Investors have been concerned about tech performance in the second quarter for a while. Inflation and recession fears are pressuring businesses, causing many to pull back spending. One of the ways these companies are cutting costs is by reducing their usage of dispensable software platforms. 

Investors are especially concerned about highly valued companies. The higher the valuation, the greater the expectations are for the business. If richly valued companies don't live up to optimism, look out below. At 27 times sales, Datadog is nearly priced for perfection.

Datadog is a software platform that enables businesses to monitor application performance. The company offers a subscription-based service, so, in theory, businesses can easily pull back how much they spend on Datadog every month. In reality, however, the probability of rising customer churn at Datadog is quite low given how critical its services are. 

Why Datadog could prevail

Observability and application performance monitoring are necessary for modern businesses today, and Datadog is the top dog in the space. The company has more than 25 products to help businesses monitor their cloud infrastructure and keep their applications secure and operating properly.

In short, the company provides need-to-have products to businesses, and the company's financials have proven that. Datadog's churn in the first quarter was in the mid- to low-single-digit percentage range, and for the past 19 quarters, the company has had a net retention rate above 130%. Lastly, 2,250 customers spent $100,000 or more annually on Datadog's platform as of Q1, signaling how important its services are for many businesses.

While it is certainly possible that companies could stop using Datadog in an attempt to save some money, it looks unlikely. Even if demand slows in the short term, the long-term thesis remains intact. Management believes the observability market will be worth $53 billion by 2025; even if the U.S. enters a recession, that forecast likely won't change.  

Also, Datadog could potentially come out stronger on the other side of a recession because of its impressive cash generation. Over the trailing 12 months, the company has generated over $336 million in free cash flow. Comparatively, Dynatrace -- one of Datadog's primary rivals -- only generated $233 million over the same period. If both companies saw activity decline during a recession, Datadog would likely have more cash to continue investing in innovation to further its leadership, whereas Dynatrace might have to pull back investment to preserve its business. 

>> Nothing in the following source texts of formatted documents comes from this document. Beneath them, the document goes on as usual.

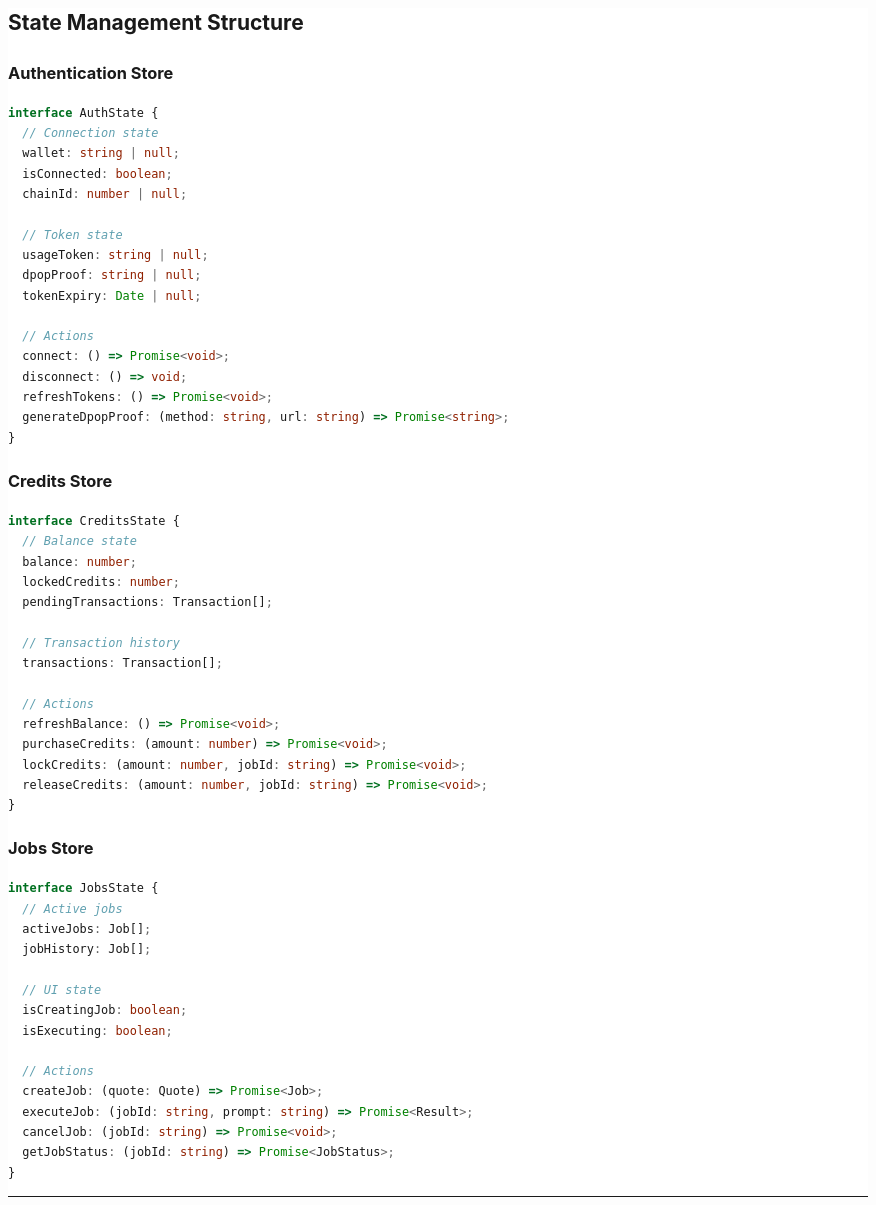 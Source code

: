 ## **State Management Structure**

### **Authentication Store**
```typescript
interface AuthState {
  // Connection state
  wallet: string | null;
  isConnected: boolean;
  chainId: number | null;
  
  // Token state  
  usageToken: string | null;
  dpopProof: string | null;
  tokenExpiry: Date | null;
  
  // Actions
  connect: () => Promise<void>;
  disconnect: () => void;
  refreshTokens: () => Promise<void>;
  generateDpopProof: (method: string, url: string) => Promise<string>;
}
```

### **Credits Store**
```typescript
interface CreditsState {
  // Balance state
  balance: number;
  lockedCredits: number;
  pendingTransactions: Transaction[];
  
  // Transaction history
  transactions: Transaction[];
  
  // Actions  
  refreshBalance: () => Promise<void>;
  purchaseCredits: (amount: number) => Promise<void>;
  lockCredits: (amount: number, jobId: string) => Promise<void>;
  releaseCredits: (amount: number, jobId: string) => Promise<void>;
}
```

### **Jobs Store**
```typescript
interface JobsState {
  // Active jobs
  activeJobs: Job[];
  jobHistory: Job[];
  
  // UI state
  isCreatingJob: boolean;
  isExecuting: boolean;
  
  // Actions
  createJob: (quote: Quote) => Promise<Job>;
  executeJob: (jobId: string, prompt: string) => Promise<Result>;
  cancelJob: (jobId: string) => Promise<void>;
  getJobStatus: (jobId: string) => Promise<JobStatus>;
}
```

--- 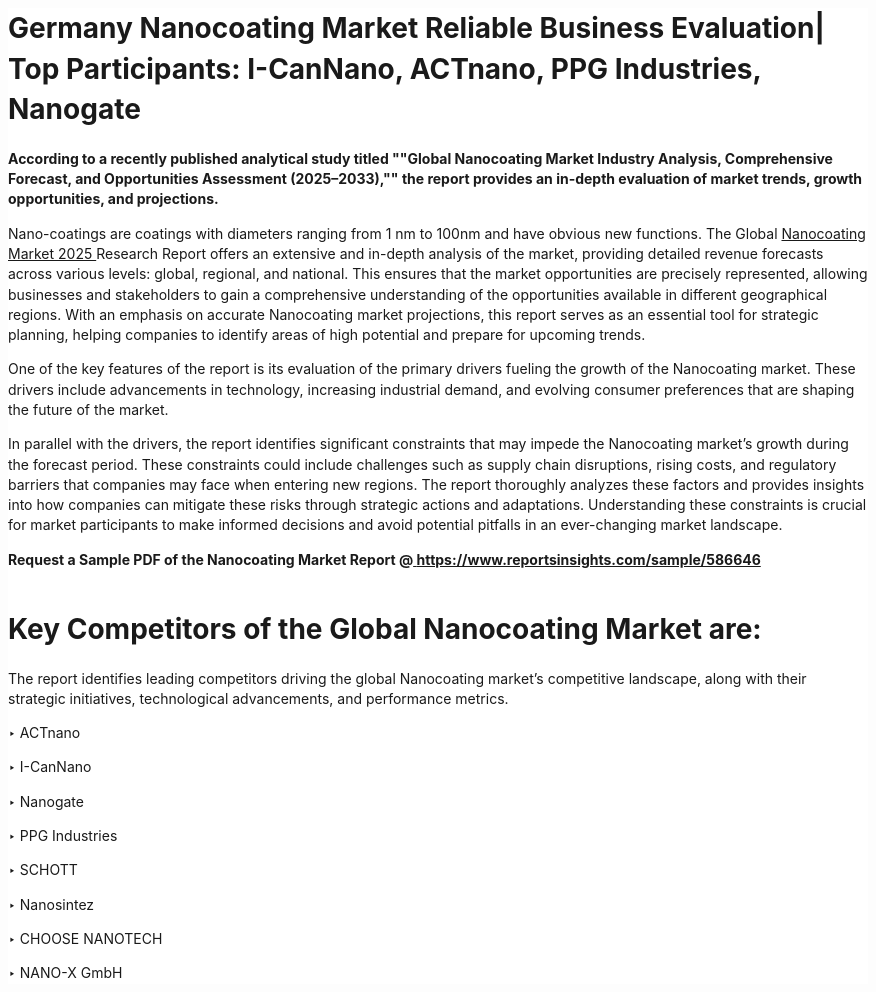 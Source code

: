 # Germany Nanocoating Market Reliable Business Evaluation| Top Participants: I-CanNano, ACTnano,  PPG Industries,  Nanogate

<strong>According to a recently published analytical study titled ""Global Nanocoating Market Industry Analysis, Comprehensive Forecast, and Opportunities Assessment (2025–2033),"" the report provides an in-depth evaluation of market trends, growth opportunities, and projections.</strong>

Nano-coatings are coatings with diameters ranging from 1 nm to 100nm and have obvious new functions. The Global <a href=https://www.reportsinsights.com/sample/586646>Nanocoating Market 2025 </a> Research Report offers an extensive and in-depth analysis of the market, providing detailed revenue forecasts across various levels: global, regional, and national. This ensures that the market opportunities are precisely represented, allowing businesses and stakeholders to gain a comprehensive understanding of the opportunities available in different geographical regions. With an emphasis on accurate Nanocoating market projections, this report serves as an essential tool for strategic planning, helping companies to identify areas of high potential and prepare for upcoming trends.

One of the key features of the report is its evaluation of the primary drivers fueling the growth of the Nanocoating market. These drivers include advancements in technology, increasing industrial demand, and evolving consumer preferences that are shaping the future of the market. 

In parallel with the drivers, the report identifies significant constraints that may impede the Nanocoating market’s growth during the forecast period. These constraints could include challenges such as supply chain disruptions, rising costs, and regulatory barriers that companies may face when entering new regions. The report thoroughly analyzes these factors and provides insights into how companies can mitigate these risks through strategic actions and adaptations. Understanding these constraints is crucial for market participants to make informed decisions and avoid potential pitfalls in an ever-changing market landscape.

<strong>Request a Sample PDF of the Nanocoating Market Report </strong><strong>@<a href=https://www.reportsinsights.com/sample/586646> https://www.reportsinsights.com/sample/586646</a></strong></font>

# <strong>Key Competitors of the Global Nanocoating Market are:</strong>

The report identifies leading competitors driving the global Nanocoating market’s competitive landscape, along with their strategic initiatives, technological advancements, and performance metrics.

‣ ACTnano

‣ I-CanNano

‣ Nanogate

‣ PPG Industries

‣ SCHOTT

‣ Nanosintez

‣ CHOOSE NANOTECH

‣ NANO-X GmbH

Key metrics to watch on Thursday

While high customer churn is improbable, Datadog could see customers pull back their additional spending. Instead of spending 30% more than they did in the year-ago period, customers could only spend 20% more or keep their usage flat year over year. Therefore, it will be important to monitor its net retention rate this quarter. The same goes for customers spending over $100,000, another indicator of increasing customer spend. 

Wall Street estimates of 62% year-over-year revenue expansion set a high bar, but Datadog is a high-quality business. Over the past four quarters, the company has handily beat Wall Street's earnings estimates, and internal guidance for this quarter puts Q2 revenue at $378 million -- just $1.4 million less than what analysts are predicting.

Datadog's products are seen as essential to businesses by many, but this quarter will put that to the test. If the company can keep revenue growth high while seeing continued consumer spending increases, it's safe to say that Datadog's products are extremely valuable. That said, even if the short term is bumpy, the long-term future looks bright for Datadog. You might want to consider owning shares of the company, no matter how it performs financially in Q2.